(Records from a data collection)
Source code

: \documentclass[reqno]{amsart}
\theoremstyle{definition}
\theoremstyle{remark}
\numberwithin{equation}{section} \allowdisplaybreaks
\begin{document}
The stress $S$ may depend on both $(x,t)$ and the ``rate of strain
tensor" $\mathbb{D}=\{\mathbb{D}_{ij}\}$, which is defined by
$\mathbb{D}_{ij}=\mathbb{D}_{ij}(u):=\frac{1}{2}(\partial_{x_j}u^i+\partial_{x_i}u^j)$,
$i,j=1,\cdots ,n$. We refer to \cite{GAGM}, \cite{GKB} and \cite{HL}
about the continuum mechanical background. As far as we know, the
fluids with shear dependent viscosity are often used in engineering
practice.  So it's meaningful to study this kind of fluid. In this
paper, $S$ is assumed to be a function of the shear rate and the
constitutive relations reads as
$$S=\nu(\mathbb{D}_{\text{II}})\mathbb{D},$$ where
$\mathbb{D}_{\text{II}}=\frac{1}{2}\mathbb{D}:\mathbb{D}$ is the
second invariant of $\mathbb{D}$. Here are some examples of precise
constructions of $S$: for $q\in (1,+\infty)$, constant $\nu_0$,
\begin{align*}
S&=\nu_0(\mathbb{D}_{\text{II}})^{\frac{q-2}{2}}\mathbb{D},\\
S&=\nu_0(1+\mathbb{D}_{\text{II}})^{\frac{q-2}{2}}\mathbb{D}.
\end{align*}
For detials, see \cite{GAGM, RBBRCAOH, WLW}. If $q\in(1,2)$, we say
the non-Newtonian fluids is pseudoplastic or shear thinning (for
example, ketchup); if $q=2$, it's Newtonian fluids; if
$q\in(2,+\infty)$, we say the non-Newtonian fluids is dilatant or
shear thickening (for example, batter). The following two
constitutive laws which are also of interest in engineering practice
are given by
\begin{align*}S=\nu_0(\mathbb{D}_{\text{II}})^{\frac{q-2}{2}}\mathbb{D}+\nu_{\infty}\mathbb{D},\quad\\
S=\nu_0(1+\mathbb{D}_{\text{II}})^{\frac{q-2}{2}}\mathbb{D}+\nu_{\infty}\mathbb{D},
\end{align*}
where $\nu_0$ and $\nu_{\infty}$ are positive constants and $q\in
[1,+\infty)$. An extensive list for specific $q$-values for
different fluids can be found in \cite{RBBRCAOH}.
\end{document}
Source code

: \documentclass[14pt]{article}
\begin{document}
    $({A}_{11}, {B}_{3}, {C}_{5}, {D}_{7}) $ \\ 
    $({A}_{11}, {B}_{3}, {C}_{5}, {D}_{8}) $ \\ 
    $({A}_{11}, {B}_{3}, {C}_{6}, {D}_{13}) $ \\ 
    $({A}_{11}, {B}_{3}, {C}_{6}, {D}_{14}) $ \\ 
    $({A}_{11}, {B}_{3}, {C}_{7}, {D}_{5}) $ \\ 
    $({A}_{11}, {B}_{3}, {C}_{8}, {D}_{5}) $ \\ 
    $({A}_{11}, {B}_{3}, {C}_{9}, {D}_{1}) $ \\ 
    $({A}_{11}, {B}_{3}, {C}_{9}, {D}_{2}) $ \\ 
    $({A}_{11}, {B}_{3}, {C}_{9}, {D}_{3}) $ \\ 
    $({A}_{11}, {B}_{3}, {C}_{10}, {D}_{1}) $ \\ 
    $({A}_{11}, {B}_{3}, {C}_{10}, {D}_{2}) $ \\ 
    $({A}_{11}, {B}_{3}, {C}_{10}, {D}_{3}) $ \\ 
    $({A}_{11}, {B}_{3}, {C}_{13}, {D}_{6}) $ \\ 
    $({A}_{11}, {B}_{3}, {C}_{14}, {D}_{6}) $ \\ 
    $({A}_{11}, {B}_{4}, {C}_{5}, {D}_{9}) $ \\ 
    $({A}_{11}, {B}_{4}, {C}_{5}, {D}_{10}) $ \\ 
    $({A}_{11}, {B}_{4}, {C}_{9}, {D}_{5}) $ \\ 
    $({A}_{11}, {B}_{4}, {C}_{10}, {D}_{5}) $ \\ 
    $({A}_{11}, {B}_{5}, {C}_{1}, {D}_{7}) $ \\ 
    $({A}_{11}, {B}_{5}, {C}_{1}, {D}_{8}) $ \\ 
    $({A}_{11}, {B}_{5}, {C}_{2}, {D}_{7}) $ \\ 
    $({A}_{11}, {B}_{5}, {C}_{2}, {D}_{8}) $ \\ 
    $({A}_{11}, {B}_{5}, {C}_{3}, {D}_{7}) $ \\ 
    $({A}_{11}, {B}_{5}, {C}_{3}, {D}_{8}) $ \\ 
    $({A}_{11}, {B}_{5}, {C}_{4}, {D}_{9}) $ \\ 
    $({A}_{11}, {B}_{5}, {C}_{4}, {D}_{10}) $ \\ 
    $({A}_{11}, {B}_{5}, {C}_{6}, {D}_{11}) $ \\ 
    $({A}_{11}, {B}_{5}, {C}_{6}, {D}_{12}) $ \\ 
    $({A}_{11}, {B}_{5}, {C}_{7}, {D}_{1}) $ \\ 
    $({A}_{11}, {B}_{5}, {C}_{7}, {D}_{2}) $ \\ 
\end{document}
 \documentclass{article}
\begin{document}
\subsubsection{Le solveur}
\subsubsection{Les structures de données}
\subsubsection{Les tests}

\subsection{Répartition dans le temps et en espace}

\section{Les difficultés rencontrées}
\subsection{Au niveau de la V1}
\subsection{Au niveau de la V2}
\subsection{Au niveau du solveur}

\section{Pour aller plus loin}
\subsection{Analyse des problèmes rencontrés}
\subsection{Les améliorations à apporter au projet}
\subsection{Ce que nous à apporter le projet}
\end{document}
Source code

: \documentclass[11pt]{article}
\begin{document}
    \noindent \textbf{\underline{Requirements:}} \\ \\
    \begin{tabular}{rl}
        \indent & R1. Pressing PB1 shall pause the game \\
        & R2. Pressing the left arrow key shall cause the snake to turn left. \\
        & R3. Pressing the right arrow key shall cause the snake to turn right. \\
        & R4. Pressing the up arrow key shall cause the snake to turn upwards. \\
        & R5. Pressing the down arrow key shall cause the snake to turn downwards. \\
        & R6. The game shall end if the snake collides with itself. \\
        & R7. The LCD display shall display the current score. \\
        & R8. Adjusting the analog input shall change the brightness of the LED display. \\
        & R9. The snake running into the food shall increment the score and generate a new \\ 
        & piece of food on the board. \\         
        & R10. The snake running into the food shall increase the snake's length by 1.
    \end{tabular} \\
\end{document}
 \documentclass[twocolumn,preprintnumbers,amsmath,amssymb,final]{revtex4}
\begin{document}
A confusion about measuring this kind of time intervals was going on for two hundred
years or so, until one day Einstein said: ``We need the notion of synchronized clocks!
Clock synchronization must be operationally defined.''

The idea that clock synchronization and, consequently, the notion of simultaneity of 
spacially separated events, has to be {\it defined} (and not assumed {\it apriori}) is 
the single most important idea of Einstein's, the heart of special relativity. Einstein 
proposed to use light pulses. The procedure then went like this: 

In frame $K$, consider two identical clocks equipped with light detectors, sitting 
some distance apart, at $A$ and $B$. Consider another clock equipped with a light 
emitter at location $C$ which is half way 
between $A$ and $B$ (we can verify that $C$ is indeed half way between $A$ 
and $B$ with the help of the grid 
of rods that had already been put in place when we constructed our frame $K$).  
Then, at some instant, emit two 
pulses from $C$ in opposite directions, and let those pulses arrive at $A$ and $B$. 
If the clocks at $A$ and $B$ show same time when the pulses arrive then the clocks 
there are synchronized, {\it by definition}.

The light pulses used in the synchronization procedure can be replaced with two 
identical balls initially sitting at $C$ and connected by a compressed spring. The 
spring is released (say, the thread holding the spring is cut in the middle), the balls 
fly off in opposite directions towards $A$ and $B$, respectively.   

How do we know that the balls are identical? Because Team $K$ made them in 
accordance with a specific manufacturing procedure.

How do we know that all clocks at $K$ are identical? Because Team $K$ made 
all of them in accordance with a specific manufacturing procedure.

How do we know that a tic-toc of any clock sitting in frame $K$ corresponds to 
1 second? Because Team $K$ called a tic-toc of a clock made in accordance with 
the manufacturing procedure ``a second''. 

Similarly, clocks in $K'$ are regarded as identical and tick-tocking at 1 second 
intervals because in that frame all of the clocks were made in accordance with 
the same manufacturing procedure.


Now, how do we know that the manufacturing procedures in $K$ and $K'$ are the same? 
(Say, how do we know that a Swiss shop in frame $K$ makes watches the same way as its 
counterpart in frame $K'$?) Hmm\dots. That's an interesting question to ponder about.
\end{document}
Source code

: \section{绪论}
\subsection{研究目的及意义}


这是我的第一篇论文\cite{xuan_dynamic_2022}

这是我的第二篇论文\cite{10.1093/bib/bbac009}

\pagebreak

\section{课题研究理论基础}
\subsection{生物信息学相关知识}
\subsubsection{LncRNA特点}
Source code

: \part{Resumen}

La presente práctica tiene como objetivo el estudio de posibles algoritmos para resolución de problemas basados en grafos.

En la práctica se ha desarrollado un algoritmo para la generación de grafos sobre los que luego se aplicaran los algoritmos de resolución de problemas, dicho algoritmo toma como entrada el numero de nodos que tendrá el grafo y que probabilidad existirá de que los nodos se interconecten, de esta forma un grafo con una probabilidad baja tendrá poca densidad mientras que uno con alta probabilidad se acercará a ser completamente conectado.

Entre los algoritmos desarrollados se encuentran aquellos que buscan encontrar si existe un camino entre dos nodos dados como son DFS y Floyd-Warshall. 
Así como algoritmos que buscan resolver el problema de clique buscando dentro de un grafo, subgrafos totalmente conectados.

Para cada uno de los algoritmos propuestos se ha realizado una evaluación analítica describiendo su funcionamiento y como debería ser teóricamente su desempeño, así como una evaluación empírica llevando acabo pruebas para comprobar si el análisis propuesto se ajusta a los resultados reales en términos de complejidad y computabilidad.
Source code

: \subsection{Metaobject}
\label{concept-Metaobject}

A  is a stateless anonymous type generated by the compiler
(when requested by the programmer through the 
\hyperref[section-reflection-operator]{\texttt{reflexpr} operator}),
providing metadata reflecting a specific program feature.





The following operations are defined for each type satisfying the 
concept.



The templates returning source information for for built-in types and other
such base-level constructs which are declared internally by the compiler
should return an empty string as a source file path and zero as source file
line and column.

Your instructions
Given the records above, reproduce precisely and only the lines between the line holding "dans le temps" and the line holding "améliorations à apporter", inclusive.

Response to this exercise
\subsection{Répartition dans le temps et en espace}

\section{Les difficultés rencontrées}
\subsection{Au niveau de la V1}
\subsection{Au niveau de la V2}
\subsection{Au niveau du solveur}

\section{Pour aller plus loin}
\subsection{Analyse des problèmes rencontrés}
\subsection{Les améliorations à apporter au projet}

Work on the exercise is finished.